(Dataset entries)
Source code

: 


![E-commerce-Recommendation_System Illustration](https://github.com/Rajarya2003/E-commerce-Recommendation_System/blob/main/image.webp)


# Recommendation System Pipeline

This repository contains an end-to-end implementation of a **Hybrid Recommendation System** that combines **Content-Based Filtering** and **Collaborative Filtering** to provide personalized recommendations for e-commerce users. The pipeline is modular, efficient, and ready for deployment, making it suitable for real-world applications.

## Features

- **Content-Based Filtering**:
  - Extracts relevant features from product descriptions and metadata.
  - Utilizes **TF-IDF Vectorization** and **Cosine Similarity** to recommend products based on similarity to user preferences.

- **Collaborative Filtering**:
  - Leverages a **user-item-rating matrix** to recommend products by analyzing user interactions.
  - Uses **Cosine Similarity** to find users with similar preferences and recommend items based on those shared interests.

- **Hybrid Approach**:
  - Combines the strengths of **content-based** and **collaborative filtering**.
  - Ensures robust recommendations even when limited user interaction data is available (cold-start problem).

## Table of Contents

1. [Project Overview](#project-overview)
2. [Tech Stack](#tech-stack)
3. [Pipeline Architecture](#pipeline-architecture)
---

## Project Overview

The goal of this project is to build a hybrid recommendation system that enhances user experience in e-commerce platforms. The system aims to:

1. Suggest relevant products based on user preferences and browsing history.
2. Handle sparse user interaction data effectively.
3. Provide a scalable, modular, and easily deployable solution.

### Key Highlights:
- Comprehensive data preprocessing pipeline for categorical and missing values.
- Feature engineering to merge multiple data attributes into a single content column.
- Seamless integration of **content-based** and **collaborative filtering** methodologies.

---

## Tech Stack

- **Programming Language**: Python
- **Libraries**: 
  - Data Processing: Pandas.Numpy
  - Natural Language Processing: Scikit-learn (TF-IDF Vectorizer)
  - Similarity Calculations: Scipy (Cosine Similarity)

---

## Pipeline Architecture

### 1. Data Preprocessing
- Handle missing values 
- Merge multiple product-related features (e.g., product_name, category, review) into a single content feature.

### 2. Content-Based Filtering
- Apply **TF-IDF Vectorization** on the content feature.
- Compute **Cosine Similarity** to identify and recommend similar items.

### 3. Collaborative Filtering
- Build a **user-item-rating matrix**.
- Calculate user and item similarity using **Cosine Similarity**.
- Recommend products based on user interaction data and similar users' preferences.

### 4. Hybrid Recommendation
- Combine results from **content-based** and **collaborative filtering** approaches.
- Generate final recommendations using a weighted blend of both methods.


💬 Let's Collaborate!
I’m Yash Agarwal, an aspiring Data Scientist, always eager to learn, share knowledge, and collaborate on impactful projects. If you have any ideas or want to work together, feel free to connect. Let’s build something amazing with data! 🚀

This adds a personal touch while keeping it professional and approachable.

▸ THE PROBLEM
If a line in the entries contains "preferences", copy it.

▸ WRITTEN SOLUTION
  - Utilizes **TF-IDF Vectorization** and **Cosine Similarity** to recommend products based on similarity to user preferences.
  - Uses **Cosine Similarity** to find users with similar preferences and recommend items based on those shared interests.
1. Suggest relevant products based on user preferences and browsing history.
- Recommend products based on user interaction data and similar users' preferences.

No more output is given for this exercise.